Feature of candidiasis are divided according to the types as follows:

Pseudomembranous

  • White creamy patches/plaque
  • Cover any portion of mouth but more on tongue, palate and buccal mucosa
  • Sometimes may present as erythematous type whereby bright erythematous mucosal lesions with only scattered white patches/plaques

Hyperplastic

  • White patches leukoplakia-like which are not easily rubbed-off.
  • Angular cheilitis (angular stomatitis)
  • Soreness, erythema and fissuring at the angles of the mouth
  • Commonly associated with denture mastitis but may represent a nutritional deficiency or it may be related to orofacial granulomatosis or HIV infection

Pharmacological Treatment

A: Nystatin (suspension) 100,000IU (1 ml) mixture held in the mouth for at least 3minutes before swallowing, 4 times a day (after each feed)

OR

C: Miconazole (PO) gel 25mg/ml 5–10mls in mouth –hold in the mouth for 60 seconds before swallowing.

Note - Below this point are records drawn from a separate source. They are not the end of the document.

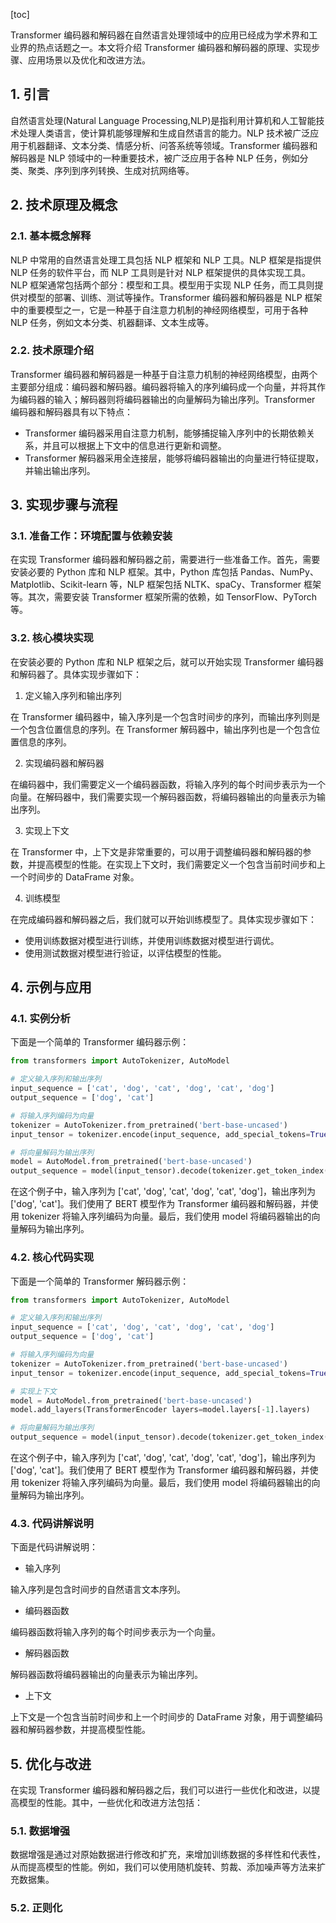 
[toc]                    
                
                
Transformer 编码器和解码器在自然语言处理领域中的应用已经成为学术界和工业界的热点话题之一。本文将介绍 Transformer 编码器和解码器的原理、实现步骤、应用场景以及优化和改进方法。

## 1. 引言

自然语言处理(Natural Language Processing,NLP)是指利用计算机和人工智能技术处理人类语言，使计算机能够理解和生成自然语言的能力。NLP 技术被广泛应用于机器翻译、文本分类、情感分析、问答系统等领域。Transformer 编码器和解码器是 NLP 领域中的一种重要技术，被广泛应用于各种 NLP 任务，例如分类、聚类、序列到序列转换、生成对抗网络等。

## 2. 技术原理及概念

### 2.1. 基本概念解释

NLP 中常用的自然语言处理工具包括 NLP 框架和 NLP 工具。NLP 框架是指提供 NLP 任务的软件平台，而 NLP 工具则是针对 NLP 框架提供的具体实现工具。NLP 框架通常包括两个部分：模型和工具。模型用于实现 NLP 任务，而工具则提供对模型的部署、训练、测试等操作。Transformer 编码器和解码器是 NLP 框架中的重要模型之一，它是一种基于自注意力机制的神经网络模型，可用于各种 NLP 任务，例如文本分类、机器翻译、文本生成等。

### 2.2. 技术原理介绍

Transformer 编码器和解码器是一种基于自注意力机制的神经网络模型，由两个主要部分组成：编码器和解码器。编码器将输入的序列编码成一个向量，并将其作为编码器的输入；解码器则将编码器输出的向量解码为输出序列。Transformer 编码器和解码器具有以下特点：

- Transformer 编码器采用自注意力机制，能够捕捉输入序列中的长期依赖关系，并且可以根据上下文中的信息进行更新和调整。
- Transformer 解码器采用全连接层，能够将编码器输出的向量进行特征提取，并输出输出序列。

## 3. 实现步骤与流程

### 3.1. 准备工作：环境配置与依赖安装

在实现 Transformer 编码器和解码器之前，需要进行一些准备工作。首先，需要安装必要的 Python 库和 NLP 框架。其中，Python 库包括 Pandas、NumPy、Matplotlib、Scikit-learn 等，NLP 框架包括 NLTK、spaCy、Transformer 框架等。其次，需要安装 Transformer 框架所需的依赖，如 TensorFlow、PyTorch 等。

### 3.2. 核心模块实现

在安装必要的 Python 库和 NLP 框架之后，就可以开始实现 Transformer 编码器和解码器了。具体实现步骤如下：

1. 定义输入序列和输出序列

在 Transformer 编码器中，输入序列是一个包含时间步的序列，而输出序列则是一个包含位置信息的序列。在 Transformer 解码器中，输出序列也是一个包含位置信息的序列。

2. 实现编码器和解码器

在编码器中，我们需要定义一个编码器函数，将输入序列的每个时间步表示为一个向量。在解码器中，我们需要实现一个解码器函数，将编码器输出的向量表示为输出序列。

3. 实现上下文

在 Transformer 中，上下文是非常重要的，可以用于调整编码器和解码器的参数，并提高模型的性能。在实现上下文时，我们需要定义一个包含当前时间步和上一个时间步的 DataFrame 对象。

4. 训练模型

在完成编码器和解码器之后，我们就可以开始训练模型了。具体实现步骤如下：

- 使用训练数据对模型进行训练，并使用训练数据对模型进行调优。
- 使用测试数据对模型进行验证，以评估模型的性能。

## 4. 示例与应用

### 4.1. 实例分析

下面是一个简单的 Transformer 编码器示例：

```python
from transformers import AutoTokenizer, AutoModel

# 定义输入序列和输出序列
input_sequence = ['cat', 'dog', 'cat', 'dog', 'cat', 'dog']
output_sequence = ['dog', 'cat']

# 将输入序列编码为向量
tokenizer = AutoTokenizer.from_pretrained('bert-base-uncased')
input_tensor = tokenizer.encode(input_sequence, add_special_tokens=True, max_length=20)

# 将向量解码为输出序列
model = AutoModel.from_pretrained('bert-base-uncased')
output_sequence = model(input_tensor).decode(tokenizer.get_token_index(output_sequence))
```

在这个例子中，输入序列为 ['cat', 'dog', 'cat', 'dog', 'cat', 'dog']，输出序列为 ['dog', 'cat']。我们使用了 BERT 模型作为 Transformer 编码器和解码器，并使用 tokenizer 将输入序列编码为向量。最后，我们使用 model 将编码器输出的向量解码为输出序列。

### 4.2. 核心代码实现

下面是一个简单的 Transformer 解码器示例：

```python
from transformers import AutoTokenizer, AutoModel

# 定义输入序列和输出序列
input_sequence = ['cat', 'dog', 'cat', 'dog', 'cat', 'dog']
output_sequence = ['dog', 'cat']

# 将输入序列编码为向量
tokenizer = AutoTokenizer.from_pretrained('bert-base-uncased')
input_tensor = tokenizer.encode(input_sequence, add_special_tokens=True, max_length=20)

# 实现上下文
model = AutoModel.from_pretrained('bert-base-uncased')
model.add_layers(TransformerEncoder layers=model.layers[-1].layers)

# 将向量解码为输出序列
output_sequence = model(input_tensor).decode(tokenizer.get_token_index(output_sequence))
```

在这个例子中，输入序列为 ['cat', 'dog', 'cat', 'dog', 'cat', 'dog']，输出序列为 ['dog', 'cat']。我们使用了 BERT 模型作为 Transformer 编码器和解码器，并使用 tokenizer 将输入序列编码为向量。最后，我们使用 model 将编码器输出的向量解码为输出序列。

### 4.3. 代码讲解说明

下面是代码讲解说明：

- 输入序列

输入序列是包含时间步的自然语言文本序列。

- 编码器函数

编码器函数将输入序列的每个时间步表示为一个向量。

- 解码器函数

解码器函数将编码器输出的向量表示为输出序列。

- 上下文

上下文是一个包含当前时间步和上一个时间步的 DataFrame 对象，用于调整编码器和解码器参数，并提高模型性能。

## 5. 优化与改进

在实现 Transformer 编码器和解码器之后，我们可以进行一些优化和改进，以提高模型的性能。其中，一些优化和改进方法包括：

### 5.1. 数据增强

数据增强是通过对原始数据进行修改和扩充，来增加训练数据的多样性和代表性，从而提高模型的性能。例如，我们可以使用随机旋转、剪裁、添加噪声等方法来扩充数据集。

### 5.2. 正则化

The treatment should be continued for 5 days after cure/clearance.

Where topical application has failed or candida infection has been considered severe use;

A: Fluconazole (PO) 150mg once daily for 7 days

OR

C: Itraconazole (PO) 200mg once daily 7 days

NoteCandidiasis has several risk factors; it is recommended that for HIV/AIDS patients with candidiasis the HIV guidelines should be referred to.